No, you can keep your data in their existing repositories. Knowledge Catalog stores the metadata of your assets.
What data sources and asset types are supported?
We provide over 30 connectors to cloud or on premises data source types that will allow you to connect to your remote data assets. For example, we provide connectors to IBM Db2 in the cloud or on premises, Cloudant, Cloud Object Storage, Oracle, Microsoft SQL Server, Microsoft Azure, Amazon S3, Salesforce.com, Hortonworks HDFS, Sybase and many more.
In addition to assets from remote data sources, Knowledge Catalog supports other asset types such as structured data (row/column), semi-structured, and unstructured data. For example, you can add csv, Excel, pdf, text, Microsoft Word, ipynb, image, html files etc to the catalog to profile and share with other users.

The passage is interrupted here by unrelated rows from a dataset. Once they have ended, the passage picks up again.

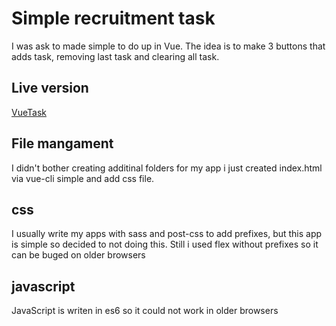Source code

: # Simple recruitment task
 I was ask to made simple to do up in Vue. The idea is to make 3 buttons that adds task, removing last task and clearing all task. 
## Live version
[VueTask](https://d0man.github.io/VueTask/)
## File mangament
I didn't bother creating additinal folders for my app i just created index.html via vue-cli simple and add css file.
## css
I usually write my apps with sass and post-css to add prefixes, but this app is simple so decided to not doing this. Still i used flex without prefixes so it can be buged on older browsers

## javascript
JavaScript is writen in es6 so it could not work in older browsers
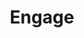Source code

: ---
identification: '138791772'
title: Engage
description: 'Engage is a civic participation platform that makes it easier for constituents to offer their feedback on policy issues that local Councils are considering. Engage aims to increase access for community stakeholders who are unable to attend public meetings or may otherwise feel unheard by their local government.'
image: /assets/images/projects/engage-logo.png
alt: 'Engage'
image-hero: /assets/images/projects/engage-hero.png
leadership:
  - name: Bonnie Wolfe
    role: Agile Coach
    links:
      slack: 'https://hackforla.slack.com/team/UE1UG1YFP'
      github: 'https://github.com/ExperimentsInHonesty'
    picture: 'https://avatars.githubusercontent.com/ExperimentsInHonesty'
  - name: Ryan Mayott
    role: UI/UX Designer
    links:
      slack: 'https://hackforla.slack.com/team/U01L3BJ3QSW'
      github: 'https://github.com/rmayott'
    picture: 'https://avatars.githubusercontent.com/rmayott'
  - name: Bryon Heart
    role: Product Manager
    links:
      slack: 'https://hackforla.slack.com/team/U01GHT3EMNZ'
      github: 'https://github.com/BryonPm'
    picture: 'https://avatars.githubusercontent.com/BryonPm'
  - name: Eli Selkin
    role: Backend Architect and Technology Lead
    links:
      slack: 'https://hackforla.slack.com/team/U0611PL2D'
      github: 'https://github.com/eselkin'
    picture: https://avatars.githubusercontent.com/eselkin
links:
  - name: GitHub
    url: 'https://github.com/hackla-engage'
  - name: Slack
    url: 'https://hackforla.slack.com/archives/C6JBH478W'
  - name: Test Site
    url: 'https://smstaging.engage.town'
  - name: Site
    url: 'https://sm.engage.town'
  # - name: Wiki
  #   url: 'https://github.com/hackla-engage/start-here/wiki'
  - name: Overview
    url: '../assets/pdfs/Engage-Product-One-Sheet.pdf'
looking:
  - category: UI/UX
    skill: UX Program Designer
  - category: PM
    skill: Product Manager
technologies:
  - React
  - Node.js
  - PostgreSQL
  - MongoDB
location:
  - Remote
tools: Hotjar, Google Analytics
program-area:
  - Citizen Engagement
partner: Various Los Angeles Neighborhood Councils
visible: true
status: On Hold
# program area card data
problem: Everyone should be able to have a voice in their community’s issues, but not everyone has access or is easily able to follow an issue’s details. For example, not everyone has time to attend a city council meeting!
solution: On Engage, all users can view, read, and comment on agenda items their city council is currently debating. This makes it much easier to participate in discussions on government policies.
impact: Our platform will make important local conversations much more representative of the actual community, boosting the representation of the most marginalized and underserved members. Being able to hear their perspective will lead to more inclusive, considerate decision-making that will truly benefit all of us rather than just some.
sdg: '<strong>16.8:</strong> Broaden and strengthen the awareness and participation of City and local communities, especially those traditionally underserved and marginalized, in the institutions of local and global governance.'
sdg-image-src: /assets/images/sdg/peace-justice.svg
sdg-image-alt: '16: peace, justice and strong institutions'
---
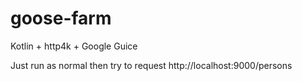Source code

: # goose-farm
Kotlin + http4k + Google Guice

Just run as normal then try to request http://localhost:9000/persons
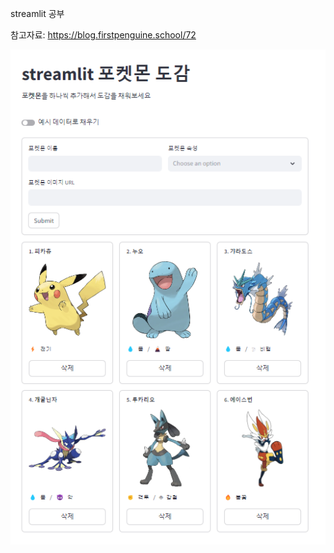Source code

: streamlit 공부

참고자료: https://blog.firstpenguine.school/72

![화면](./images/readme/스크린샷%202024-08-21%20114243.png)
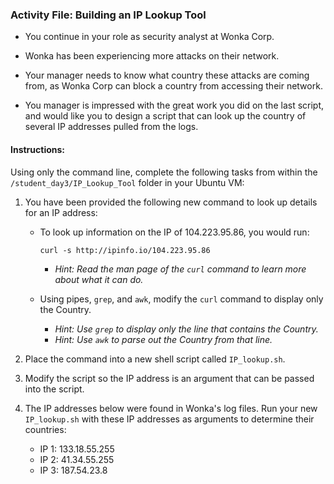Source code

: ### Activity File: Building an IP Lookup Tool  
  
- You continue in your role as security analyst at Wonka Corp.

- Wonka has been experiencing more attacks on their network.

- Your manager needs to know what country these attacks are coming from, as Wonka Corp can block a country from accessing their network.

- You manager is impressed with the great work you did on the last script, and would like you to design a script that can look up the country of several IP addresses pulled from the logs.

#### Instructions:

Using only the command line, complete the following tasks from within the `/student_day3/IP_Lookup_Tool` folder in your Ubuntu VM:
  
1. You have been provided the following new command to look up details for an IP address:

     - To look up information on the IP of 104.223.95.86, you would run:  

        `curl -s http://ipinfo.io/104.223.95.86`

       - *Hint: Read the man page of the `curl` command to learn more about what it can do.*

    - Using  pipes, `grep`, and `awk`, modify the `curl` command to display only the Country.

      - *Hint: Use `grep` to display only the line that contains the Country.*  
      - *Hint: Use `awk` to parse out the Country from that line.*
  2.  Place the command into a new shell script called `IP_lookup.sh`.

  3.  Modify the script so the IP address is an argument that can be passed into the script.

  4. The IP addresses below were found in Wonka's log files. Run your new  `IP_lookup.sh` with these IP addresses as arguments to determine their countries:
       - IP 1: 133.18.55.255
       - IP 2: 41.34.55.255
       - IP 3: 187.54.23.8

What is the maximum number of assets I can have in Watson Knowledge Catalog?
With the Professional plan, there is no limit in the number of assets you can have in Knowledge Catalog. With the Lite and Standard plans, the limits are 50 and 500 assets, respectively.
Does Watson Knowledge Catalog provide governance services?
Knowledge Catalog includes an automated policy enforcement engine that will determine outcomes based upon the policies and the action taken place. Knowledge Catalog provides the ability to set up your governance policies within the system so that you can restrict access to data or transform the data by masking sensitive content.
Does Watson Knowledge Catalog provide profiling and classification services?
Knowledge Catalog automatically classifies your data assets when they are added to the catalog. Out of the box, it provides over 160 classifiers including names, emails, postal addresses, credit card numbers, driver's licenses, government identification numbers, date of birth, demographic information, DUNS number and more. It can also profile unstructured assets and extract meta-data from content such as concepts, entities, keywords, sentiment and emotion.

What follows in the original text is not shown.